Hebrew: Modern

Dutch Staten Vertaling

Job

4

1ויען אליפז התימני ויאמר׃
1Toen antwoordde Elifaz, de Themaniet, en zeide:
2הנסה דבר אליך תלאה ועצר במלין מי יוכל׃
2Zo wij een woord opnemen tegen u, zult gij verdrietig zijn? Nochtans wie zal zich van woorden kunnen onthouden?
3הנה יסרת רבים וידים רפות תחזק׃
3Zie, gij hebt velen onderwezen, en gij hebt slappe handen gesterkt;
4כושל יקימון מליך וברכים כרעות תאמץ׃
4Uw woorden hebben den struikelende opgericht, en de krommende knieen hebt gij vastgesteld;
5כי עתה תבוא אליך ותלא תגע עדיך ותבהל׃
5Maar nu komt het aan u, en gij zijt verdrietig; het raakt tot u, en gij wordt beroerd.
6הלא יראתך כסלתך תקותך ותם דרכיך׃
6Was niet uw vreze Gods uw hoop, en de oprechtheid uwer wegen uw verwachting?
7זכר נא מי הוא נקי אבד ואיפה ישרים נכחדו׃
7Gedenk toch, wie is de onschuldige, die vergaan zij; en waar zijn de oprechten verdelgd?
8כאשר ראיתי חרשי און וזרעי עמל יקצרהו׃
8Maar gelijk als ik gezien heb: die ondeugd ploegen, en moeite zaaien, maaien dezelve.
9מנשמת אלוה יאבדו ומרוח אפו יכלו׃
9Van den adem Gods vergaan zij, en van het geblaas van Zijn neus worden zij verdaan.

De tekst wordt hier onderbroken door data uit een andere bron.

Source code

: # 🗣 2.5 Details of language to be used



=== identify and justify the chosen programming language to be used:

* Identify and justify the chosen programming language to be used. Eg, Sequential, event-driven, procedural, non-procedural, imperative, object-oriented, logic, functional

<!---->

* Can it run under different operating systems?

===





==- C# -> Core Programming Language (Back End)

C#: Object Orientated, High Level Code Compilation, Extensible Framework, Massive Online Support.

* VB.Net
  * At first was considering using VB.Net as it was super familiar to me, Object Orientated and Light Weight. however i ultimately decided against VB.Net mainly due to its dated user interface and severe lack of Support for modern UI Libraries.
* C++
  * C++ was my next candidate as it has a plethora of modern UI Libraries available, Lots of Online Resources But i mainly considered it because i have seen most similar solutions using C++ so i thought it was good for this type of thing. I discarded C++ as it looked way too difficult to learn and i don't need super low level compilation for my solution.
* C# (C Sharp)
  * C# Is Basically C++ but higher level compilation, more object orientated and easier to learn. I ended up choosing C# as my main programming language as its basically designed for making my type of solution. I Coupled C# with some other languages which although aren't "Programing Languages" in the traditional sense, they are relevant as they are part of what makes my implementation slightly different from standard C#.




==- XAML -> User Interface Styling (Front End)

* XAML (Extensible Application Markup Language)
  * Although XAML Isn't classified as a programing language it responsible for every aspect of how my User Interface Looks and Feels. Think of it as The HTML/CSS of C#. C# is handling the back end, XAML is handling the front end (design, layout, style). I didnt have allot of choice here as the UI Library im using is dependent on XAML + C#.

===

10שאגת אריה וקול שחל ושני כפירים נתעו׃
10De brulling des leeuws, en de stem des fellen leeuws, en de tanden der jonge leeuwen worden verbroken.
11ליש אבד מבלי טרף ובני לביא יתפרדו׃
11De oude leeuw vergaat, omdat er geen roof is, en de jongens eens oudachtigen leeuws worden verstrooid.

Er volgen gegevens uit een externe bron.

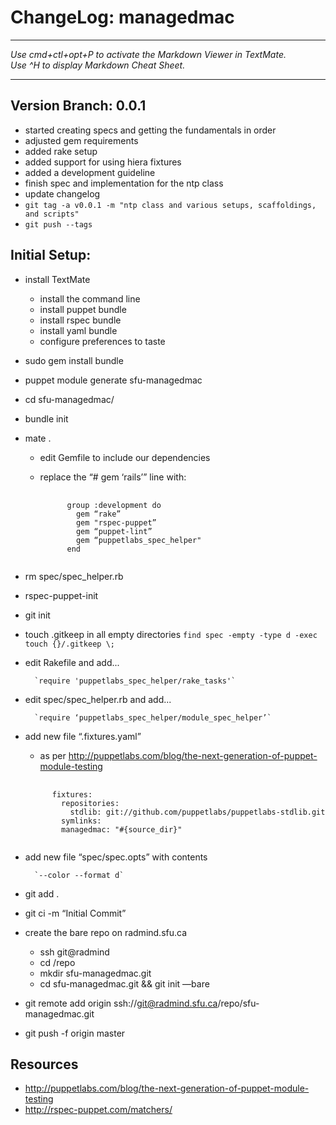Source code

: # ChangeLog: managedmac

---

_Use cmd+ctl+opt+P to activate the Markdown Viewer in TextMate._<br>
_Use ^H to display Markdown Cheat Sheet._

---

## Version Branch: 0.0.1
- started creating specs and getting the fundamentals in order
- adjusted gem requirements
- added rake setup
- added support for using hiera fixtures
- added a development guideline
- finish spec and implementation for the ntp class 
- update changelog
- `git tag -a v0.0.1 -m "ntp class and various setups, scaffoldings, and scripts"`
- `git push --tags`

## Initial Setup:

- install TextMate
  * install the command line
  * install puppet bundle
  * install rspec bundle
  * install yaml bundle
  * configure preferences to taste
- sudo gem install bundle
- puppet module generate sfu-managedmac
- cd sfu-managedmac/
- bundle init
- mate .
  * edit Gemfile to include our dependencies
  * replace the “# gem ‘rails’” line with:
  
    <pre>
      <code>
          group :development do
            gem “rake”
            gem "rspec-puppet”
            gem “puppet-lint”
            gem “puppetlabs_spec_helper"
          end
      </code>
    </pre>
- rm spec/spec_helper.rb 
- rspec-puppet-init
- git init
- touch .gitkeep in all empty directories
        `find spec -empty -type d -exec touch {}/.gitkeep \;`
- edit Rakefile and add...

        `require 'puppetlabs_spec_helper/rake_tasks'`
- edit spec/spec_helper.rb and add...

        `require ‘puppetlabs_spec_helper/module_spec_helper’`
- add new file “.fixtures.yaml”
  * as per http://puppetlabs.com/blog/the-next-generation-of-puppet-module-testing
  
  <pre>
    <code>
        fixtures:
          repositories:
            stdlib: git://github.com/puppetlabs/puppetlabs-stdlib.git
          symlinks:
          managedmac: "#{source_dir}"
    </code>
  </pre>
- add new file “spec/spec.opts” with contents

        `--color --format d`
- git add .
- git ci -m “Initial Commit”
- create the bare repo on radmind.sfu.ca
  * ssh git@radmind
  * cd /repo
  * mkdir sfu-managedmac.git
  * cd sfu-managedmac.git && git init —bare
- git remote add origin ssh://git@radmind.sfu.ca/repo/sfu-managedmac.git
- git push -f origin master

## Resources

- http://puppetlabs.com/blog/the-next-generation-of-puppet-module-testing
- http://rspec-puppet.com/matchers/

12ואלי דבר יגנב ותקח אזני שמץ מנהו׃
12Voorts is tot mij een woord heimelijk gebracht, en mijn oor heeft een weinigje daarvan gevat;
13בשעפים מחזינות לילה בנפל תרדמה על אנשים׃
13Onder de gedachten van de gezichten des nachts, als diepe slaap valt op de mensen;
14פחד קראני ורעדה ורב עצמותי הפחיד׃
14Kwam mij schrik en beving over, en verschrikte de veelheid mijner beenderen.

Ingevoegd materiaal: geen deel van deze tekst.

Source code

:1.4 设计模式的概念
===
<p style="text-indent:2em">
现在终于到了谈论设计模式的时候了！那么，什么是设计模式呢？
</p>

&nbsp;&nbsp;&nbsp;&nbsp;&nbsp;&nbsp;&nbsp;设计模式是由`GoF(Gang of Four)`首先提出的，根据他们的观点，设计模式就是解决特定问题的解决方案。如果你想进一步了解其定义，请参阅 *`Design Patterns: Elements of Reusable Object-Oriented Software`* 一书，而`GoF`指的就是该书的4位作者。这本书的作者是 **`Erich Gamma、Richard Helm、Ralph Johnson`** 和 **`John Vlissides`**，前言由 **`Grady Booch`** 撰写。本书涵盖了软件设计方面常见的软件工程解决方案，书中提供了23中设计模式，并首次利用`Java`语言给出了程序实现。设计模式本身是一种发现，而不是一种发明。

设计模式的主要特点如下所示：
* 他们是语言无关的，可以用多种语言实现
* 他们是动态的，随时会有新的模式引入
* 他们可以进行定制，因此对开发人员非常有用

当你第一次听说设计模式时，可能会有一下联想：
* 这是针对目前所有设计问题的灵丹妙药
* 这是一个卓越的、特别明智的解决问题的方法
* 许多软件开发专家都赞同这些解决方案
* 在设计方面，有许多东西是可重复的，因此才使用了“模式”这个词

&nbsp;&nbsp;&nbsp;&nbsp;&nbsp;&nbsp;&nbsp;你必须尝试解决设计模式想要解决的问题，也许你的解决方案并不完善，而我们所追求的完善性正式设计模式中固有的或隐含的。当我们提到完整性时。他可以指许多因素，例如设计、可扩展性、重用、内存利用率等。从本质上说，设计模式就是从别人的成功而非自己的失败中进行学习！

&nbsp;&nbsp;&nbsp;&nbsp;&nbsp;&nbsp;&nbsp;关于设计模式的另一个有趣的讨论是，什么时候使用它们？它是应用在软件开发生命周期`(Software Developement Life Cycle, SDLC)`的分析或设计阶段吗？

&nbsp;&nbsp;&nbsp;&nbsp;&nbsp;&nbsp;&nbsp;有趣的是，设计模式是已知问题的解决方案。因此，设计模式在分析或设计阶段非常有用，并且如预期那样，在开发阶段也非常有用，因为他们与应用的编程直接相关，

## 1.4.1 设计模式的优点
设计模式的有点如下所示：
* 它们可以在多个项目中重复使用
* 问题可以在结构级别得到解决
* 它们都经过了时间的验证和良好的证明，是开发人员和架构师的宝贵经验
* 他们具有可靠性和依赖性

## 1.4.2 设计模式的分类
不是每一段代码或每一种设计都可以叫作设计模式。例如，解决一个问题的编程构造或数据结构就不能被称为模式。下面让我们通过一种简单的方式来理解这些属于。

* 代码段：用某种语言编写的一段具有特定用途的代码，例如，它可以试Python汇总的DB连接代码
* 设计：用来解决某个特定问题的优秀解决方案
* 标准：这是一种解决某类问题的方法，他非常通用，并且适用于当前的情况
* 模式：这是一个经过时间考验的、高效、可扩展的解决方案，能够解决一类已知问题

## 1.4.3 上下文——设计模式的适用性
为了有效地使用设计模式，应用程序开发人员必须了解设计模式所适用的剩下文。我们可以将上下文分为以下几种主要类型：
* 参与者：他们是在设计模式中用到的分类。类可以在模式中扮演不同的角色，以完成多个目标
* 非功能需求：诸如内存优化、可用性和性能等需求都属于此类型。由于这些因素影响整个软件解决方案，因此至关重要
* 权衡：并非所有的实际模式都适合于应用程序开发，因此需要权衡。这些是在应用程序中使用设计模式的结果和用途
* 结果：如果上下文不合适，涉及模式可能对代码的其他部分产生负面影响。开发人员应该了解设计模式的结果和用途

15ורוח על פני יחלף תסמר שערת בשרי׃
15Toen ging voorbij mijn aangezicht een geest; hij deed het haar mijns vleses te berge rijzen.
16יעמד ולא אכיר מראהו תמונה לנגד עיני דממה וקול אשמע׃
16Hij stond, doch ik kende zijn gedaante niet; een beeltenis was voor mijn ogen; er was stilte, en ik hoorde een stem, zeggende:
17האנוש מאלוה יצדק אם מעשהו יטהר גבר׃
17Zou een mens rechtvaardiger zijn dan God? Zou een man reiner zijn dan zijn Maker?
18הן בעבדיו לא יאמין ובמלאכיו ישים תהלה׃
18Zie, op Zijn knechten zou Hij niet vertrouwen; hoewel Hij in Zijn engelen klaarheid gesteld heeft.
19אף שכני בתי חמר אשר בעפר יסודם ידכאום לפני עש׃
19Hoeveel te min op degenen, die lemen huizen bewonen, welker grondslag in het stof is? Zij worden verbrijzeld voor de motten.
20מבקר לערב יכתו מבלי משים לנצח יאבדו׃
20Van den morgen tot den avond worden zij vermorzeld; zonder dat men er acht op slaat, vergaan zij in eeuwigheid.
21הלא נסע יתרם בם ימותו ולא בחכמה׃
21Verreist niet hun uitnemendheid met hen? Zij sterven, maar niet in wijsheid.